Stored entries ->
....

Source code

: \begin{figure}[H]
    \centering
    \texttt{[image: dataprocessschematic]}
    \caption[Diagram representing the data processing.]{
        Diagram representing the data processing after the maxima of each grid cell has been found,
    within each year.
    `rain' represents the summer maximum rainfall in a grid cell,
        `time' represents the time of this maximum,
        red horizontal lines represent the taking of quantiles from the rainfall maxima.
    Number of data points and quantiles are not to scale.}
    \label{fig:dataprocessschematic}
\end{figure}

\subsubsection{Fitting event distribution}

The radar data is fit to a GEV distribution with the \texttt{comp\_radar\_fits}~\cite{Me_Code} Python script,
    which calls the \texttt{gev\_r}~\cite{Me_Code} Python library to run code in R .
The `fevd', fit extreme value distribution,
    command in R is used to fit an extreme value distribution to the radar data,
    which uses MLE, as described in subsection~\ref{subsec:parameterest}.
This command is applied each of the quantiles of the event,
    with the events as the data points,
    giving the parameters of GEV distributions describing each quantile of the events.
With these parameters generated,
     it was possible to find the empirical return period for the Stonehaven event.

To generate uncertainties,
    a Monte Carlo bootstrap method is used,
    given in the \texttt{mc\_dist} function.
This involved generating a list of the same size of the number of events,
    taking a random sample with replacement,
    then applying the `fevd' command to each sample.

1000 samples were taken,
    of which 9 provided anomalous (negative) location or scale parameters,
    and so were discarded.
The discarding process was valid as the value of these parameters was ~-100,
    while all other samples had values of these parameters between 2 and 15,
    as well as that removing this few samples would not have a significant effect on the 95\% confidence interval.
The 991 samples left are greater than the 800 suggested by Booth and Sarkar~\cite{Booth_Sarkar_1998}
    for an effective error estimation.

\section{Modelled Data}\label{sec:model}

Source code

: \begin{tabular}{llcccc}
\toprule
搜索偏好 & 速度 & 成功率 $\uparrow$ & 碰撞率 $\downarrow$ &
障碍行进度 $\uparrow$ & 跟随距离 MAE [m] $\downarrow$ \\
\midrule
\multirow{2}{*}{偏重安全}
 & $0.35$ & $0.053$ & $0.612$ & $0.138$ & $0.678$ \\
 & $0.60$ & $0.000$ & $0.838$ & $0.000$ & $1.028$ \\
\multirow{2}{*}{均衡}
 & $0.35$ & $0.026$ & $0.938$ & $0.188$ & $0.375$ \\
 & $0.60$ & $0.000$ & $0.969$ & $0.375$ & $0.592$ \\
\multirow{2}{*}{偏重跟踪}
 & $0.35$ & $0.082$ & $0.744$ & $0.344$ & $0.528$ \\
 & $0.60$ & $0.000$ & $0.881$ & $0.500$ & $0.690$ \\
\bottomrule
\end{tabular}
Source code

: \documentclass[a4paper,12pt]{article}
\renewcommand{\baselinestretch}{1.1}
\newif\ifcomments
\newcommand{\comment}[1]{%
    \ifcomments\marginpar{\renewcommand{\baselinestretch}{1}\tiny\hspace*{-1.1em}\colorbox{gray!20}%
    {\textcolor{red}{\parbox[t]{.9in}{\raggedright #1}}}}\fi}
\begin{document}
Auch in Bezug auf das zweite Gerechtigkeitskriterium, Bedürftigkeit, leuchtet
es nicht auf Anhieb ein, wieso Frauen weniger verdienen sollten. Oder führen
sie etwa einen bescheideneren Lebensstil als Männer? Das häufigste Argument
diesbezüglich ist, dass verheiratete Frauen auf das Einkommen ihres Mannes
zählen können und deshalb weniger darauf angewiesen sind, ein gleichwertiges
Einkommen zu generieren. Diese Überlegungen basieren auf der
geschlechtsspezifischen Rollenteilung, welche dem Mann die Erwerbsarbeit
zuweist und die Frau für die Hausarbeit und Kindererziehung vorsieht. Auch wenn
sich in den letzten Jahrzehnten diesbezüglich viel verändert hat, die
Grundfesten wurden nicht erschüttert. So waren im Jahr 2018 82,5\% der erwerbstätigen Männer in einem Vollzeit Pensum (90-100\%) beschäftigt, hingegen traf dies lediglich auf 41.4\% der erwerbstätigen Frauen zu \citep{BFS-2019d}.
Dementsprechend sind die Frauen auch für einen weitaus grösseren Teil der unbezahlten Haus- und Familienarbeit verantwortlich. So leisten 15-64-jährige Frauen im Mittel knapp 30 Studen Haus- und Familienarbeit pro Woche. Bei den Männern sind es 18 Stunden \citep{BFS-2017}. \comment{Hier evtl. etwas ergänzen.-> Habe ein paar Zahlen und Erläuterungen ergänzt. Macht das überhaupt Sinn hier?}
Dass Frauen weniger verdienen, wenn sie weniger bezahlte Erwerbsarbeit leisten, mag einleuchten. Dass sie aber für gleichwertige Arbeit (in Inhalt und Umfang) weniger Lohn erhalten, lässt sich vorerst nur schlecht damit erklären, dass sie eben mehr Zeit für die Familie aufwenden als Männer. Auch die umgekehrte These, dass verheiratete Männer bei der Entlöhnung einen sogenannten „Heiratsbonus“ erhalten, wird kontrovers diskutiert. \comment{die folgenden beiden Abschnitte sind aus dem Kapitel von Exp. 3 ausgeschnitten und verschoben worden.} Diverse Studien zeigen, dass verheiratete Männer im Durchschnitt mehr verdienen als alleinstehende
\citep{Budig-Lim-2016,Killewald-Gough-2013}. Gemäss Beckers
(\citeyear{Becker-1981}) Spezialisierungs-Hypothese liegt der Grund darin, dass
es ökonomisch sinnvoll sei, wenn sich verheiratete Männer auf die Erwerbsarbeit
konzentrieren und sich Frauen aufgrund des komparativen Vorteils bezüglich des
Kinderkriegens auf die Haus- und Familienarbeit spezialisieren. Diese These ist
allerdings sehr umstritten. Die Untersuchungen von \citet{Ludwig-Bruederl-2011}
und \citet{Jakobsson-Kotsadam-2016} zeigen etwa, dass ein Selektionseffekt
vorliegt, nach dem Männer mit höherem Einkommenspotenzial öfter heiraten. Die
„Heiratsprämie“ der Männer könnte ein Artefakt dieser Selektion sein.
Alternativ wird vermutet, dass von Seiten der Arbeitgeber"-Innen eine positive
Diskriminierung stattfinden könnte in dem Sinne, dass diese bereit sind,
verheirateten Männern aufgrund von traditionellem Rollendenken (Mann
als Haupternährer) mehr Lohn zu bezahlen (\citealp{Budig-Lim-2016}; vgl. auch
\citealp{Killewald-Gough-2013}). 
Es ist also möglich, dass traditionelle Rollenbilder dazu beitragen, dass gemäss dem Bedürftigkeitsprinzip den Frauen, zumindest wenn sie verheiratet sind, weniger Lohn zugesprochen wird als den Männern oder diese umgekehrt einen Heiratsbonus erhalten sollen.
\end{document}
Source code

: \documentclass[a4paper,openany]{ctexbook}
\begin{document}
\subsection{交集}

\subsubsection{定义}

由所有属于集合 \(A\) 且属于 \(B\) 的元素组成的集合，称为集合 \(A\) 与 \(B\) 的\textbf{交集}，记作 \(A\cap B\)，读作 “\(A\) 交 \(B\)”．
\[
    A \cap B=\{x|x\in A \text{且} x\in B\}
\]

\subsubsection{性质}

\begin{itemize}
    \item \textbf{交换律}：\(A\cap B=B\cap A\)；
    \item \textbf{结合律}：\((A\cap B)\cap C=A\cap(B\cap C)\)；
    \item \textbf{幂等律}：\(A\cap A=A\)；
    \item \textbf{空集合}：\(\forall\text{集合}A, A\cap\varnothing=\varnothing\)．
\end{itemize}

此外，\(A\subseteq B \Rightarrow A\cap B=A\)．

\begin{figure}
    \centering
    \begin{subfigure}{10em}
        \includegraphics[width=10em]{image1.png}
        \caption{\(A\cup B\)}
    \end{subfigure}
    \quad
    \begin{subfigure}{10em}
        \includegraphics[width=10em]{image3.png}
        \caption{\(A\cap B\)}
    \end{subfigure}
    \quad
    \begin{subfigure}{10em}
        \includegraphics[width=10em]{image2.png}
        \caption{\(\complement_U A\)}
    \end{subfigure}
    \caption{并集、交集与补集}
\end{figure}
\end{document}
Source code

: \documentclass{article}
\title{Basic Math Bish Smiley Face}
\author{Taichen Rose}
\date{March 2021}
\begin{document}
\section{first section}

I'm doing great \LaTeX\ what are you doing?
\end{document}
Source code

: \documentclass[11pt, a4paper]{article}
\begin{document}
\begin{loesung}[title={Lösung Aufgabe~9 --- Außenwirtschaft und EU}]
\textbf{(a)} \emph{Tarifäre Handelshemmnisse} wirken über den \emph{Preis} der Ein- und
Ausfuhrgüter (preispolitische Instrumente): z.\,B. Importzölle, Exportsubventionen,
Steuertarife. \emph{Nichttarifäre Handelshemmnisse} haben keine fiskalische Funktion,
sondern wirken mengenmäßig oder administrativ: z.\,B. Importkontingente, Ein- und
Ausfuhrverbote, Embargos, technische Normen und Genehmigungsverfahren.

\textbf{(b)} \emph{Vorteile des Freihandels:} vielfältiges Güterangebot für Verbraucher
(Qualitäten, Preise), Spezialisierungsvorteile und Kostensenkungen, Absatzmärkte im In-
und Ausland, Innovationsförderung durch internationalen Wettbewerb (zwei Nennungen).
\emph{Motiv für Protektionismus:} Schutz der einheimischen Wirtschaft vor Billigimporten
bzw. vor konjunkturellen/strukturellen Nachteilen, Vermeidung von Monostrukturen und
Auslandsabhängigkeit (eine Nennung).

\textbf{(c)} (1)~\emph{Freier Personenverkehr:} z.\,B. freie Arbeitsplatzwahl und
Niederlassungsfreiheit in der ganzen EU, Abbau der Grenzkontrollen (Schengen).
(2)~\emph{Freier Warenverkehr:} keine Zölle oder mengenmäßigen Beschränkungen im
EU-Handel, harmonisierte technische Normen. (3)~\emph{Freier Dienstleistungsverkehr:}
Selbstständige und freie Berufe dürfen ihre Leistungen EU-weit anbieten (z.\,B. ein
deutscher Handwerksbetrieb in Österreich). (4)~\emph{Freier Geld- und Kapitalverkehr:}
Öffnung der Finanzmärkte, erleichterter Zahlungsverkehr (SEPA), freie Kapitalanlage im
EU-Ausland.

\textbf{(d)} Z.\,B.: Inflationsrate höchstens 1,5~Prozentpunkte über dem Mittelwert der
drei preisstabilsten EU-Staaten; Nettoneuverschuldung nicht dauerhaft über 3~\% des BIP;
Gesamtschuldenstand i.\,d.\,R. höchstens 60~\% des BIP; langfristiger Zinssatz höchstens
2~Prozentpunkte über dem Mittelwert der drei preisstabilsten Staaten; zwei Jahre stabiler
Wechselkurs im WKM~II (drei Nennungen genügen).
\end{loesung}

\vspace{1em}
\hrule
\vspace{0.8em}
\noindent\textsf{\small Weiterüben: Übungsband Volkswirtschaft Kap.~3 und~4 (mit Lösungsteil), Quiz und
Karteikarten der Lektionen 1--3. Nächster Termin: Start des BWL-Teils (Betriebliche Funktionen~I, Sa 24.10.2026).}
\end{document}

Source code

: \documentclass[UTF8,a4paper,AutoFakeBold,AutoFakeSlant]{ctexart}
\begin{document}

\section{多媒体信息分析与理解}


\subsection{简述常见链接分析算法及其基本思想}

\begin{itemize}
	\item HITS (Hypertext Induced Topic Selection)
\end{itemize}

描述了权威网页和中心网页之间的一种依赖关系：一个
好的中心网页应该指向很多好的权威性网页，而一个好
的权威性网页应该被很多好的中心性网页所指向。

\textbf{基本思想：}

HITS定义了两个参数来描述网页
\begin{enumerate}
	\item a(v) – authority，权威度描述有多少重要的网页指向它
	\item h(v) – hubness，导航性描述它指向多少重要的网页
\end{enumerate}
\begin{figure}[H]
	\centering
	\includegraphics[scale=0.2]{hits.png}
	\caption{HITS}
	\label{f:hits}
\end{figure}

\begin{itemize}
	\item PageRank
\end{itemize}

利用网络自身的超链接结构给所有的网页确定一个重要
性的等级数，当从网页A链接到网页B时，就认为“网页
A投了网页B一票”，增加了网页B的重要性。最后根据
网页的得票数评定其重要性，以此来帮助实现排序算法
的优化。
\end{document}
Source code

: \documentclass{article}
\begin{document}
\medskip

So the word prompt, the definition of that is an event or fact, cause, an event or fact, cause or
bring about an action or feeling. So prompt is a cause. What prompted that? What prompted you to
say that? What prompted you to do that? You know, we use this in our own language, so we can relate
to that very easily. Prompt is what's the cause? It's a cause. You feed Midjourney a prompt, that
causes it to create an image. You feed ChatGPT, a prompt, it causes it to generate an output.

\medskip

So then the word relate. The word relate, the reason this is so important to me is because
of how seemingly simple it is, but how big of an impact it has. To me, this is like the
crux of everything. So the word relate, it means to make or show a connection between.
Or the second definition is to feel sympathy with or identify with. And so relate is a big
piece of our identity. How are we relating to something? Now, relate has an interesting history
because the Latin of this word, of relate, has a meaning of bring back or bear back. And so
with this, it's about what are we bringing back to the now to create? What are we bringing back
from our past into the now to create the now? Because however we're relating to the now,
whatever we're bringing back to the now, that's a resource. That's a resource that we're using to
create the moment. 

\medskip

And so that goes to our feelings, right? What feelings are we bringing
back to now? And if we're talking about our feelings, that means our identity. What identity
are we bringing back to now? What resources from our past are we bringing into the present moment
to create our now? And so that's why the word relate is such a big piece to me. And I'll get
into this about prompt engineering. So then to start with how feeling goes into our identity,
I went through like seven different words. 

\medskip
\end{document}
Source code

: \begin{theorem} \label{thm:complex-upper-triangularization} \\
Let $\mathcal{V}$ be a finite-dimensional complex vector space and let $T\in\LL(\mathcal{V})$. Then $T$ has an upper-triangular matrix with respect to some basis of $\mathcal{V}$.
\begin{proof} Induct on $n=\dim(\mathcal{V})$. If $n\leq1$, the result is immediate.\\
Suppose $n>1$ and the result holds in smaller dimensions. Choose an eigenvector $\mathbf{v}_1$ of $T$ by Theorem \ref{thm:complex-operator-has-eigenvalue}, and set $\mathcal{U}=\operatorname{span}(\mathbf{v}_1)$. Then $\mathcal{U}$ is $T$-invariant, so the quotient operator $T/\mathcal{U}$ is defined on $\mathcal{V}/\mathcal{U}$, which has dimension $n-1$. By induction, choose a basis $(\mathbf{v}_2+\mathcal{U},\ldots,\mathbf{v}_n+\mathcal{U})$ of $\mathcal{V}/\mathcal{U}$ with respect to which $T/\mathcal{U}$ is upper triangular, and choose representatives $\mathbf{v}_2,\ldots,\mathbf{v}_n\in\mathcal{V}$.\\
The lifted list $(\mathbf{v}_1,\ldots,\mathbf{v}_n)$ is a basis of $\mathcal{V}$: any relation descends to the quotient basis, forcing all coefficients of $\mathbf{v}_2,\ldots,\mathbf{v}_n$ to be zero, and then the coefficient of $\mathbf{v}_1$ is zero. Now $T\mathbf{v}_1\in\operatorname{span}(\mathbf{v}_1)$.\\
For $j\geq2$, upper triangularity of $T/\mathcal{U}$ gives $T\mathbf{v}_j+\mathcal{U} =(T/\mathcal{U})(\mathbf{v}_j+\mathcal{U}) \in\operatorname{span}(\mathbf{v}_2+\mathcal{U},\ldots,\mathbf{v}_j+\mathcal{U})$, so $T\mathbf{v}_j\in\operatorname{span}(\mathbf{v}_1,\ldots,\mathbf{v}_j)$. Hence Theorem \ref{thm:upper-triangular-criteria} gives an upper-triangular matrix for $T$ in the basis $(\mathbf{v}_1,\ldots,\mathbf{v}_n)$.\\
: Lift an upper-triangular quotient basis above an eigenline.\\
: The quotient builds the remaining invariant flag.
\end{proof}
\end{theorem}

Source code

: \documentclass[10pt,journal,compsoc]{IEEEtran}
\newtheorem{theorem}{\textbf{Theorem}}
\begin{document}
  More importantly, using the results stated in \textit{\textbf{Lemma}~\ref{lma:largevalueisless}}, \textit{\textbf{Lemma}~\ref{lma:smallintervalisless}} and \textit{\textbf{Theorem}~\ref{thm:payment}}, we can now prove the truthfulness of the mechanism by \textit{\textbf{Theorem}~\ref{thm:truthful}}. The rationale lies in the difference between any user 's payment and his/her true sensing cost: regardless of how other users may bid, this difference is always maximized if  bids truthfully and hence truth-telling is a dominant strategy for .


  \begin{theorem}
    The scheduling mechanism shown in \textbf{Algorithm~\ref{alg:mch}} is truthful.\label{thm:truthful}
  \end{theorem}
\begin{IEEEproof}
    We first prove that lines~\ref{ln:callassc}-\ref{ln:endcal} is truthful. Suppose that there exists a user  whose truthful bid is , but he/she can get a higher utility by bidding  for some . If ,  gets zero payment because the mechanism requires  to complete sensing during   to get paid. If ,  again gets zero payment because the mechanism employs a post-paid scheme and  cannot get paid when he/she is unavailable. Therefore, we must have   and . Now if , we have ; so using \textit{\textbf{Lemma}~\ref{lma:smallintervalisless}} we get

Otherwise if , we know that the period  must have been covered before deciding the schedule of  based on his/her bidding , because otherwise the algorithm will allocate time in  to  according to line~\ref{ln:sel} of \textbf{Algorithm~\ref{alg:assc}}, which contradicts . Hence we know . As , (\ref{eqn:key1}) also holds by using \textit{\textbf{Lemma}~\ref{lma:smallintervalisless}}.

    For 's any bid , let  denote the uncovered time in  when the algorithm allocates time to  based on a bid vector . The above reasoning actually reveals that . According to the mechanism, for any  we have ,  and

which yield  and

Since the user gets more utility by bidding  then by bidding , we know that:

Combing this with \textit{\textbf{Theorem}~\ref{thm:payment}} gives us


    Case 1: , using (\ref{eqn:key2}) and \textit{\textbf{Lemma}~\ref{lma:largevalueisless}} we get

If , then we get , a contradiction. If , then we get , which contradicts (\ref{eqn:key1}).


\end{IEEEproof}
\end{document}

....

Problem description -> Return, unchanged, the run of lines above that opens with the line containing "remaining invariant flag." and closes with the line containing "The scheduling mechanism". Include both.

Task result ->
: The quotient builds the remaining invariant flag.
\end{proof}
\end{theorem}

Source code

: \documentclass[10pt,journal,compsoc]{IEEEtran}
\newtheorem{theorem}{\textbf{Theorem}}
\begin{document}
  More importantly, using the results stated in \textit{\textbf{Lemma}~\ref{lma:largevalueisless}}, \textit{\textbf{Lemma}~\ref{lma:smallintervalisless}} and \textit{\textbf{Theorem}~\ref{thm:payment}}, we can now prove the truthfulness of the mechanism by \textit{\textbf{Theorem}~\ref{thm:truthful}}. The rationale lies in the difference between any user 's payment and his/her true sensing cost: regardless of how other users may bid, this difference is always maximized if  bids truthfully and hence truth-telling is a dominant strategy for .


  \begin{theorem}
    The scheduling mechanism shown in \textbf{Algorithm~\ref{alg:mch}} is truthful.\label{thm:truthful}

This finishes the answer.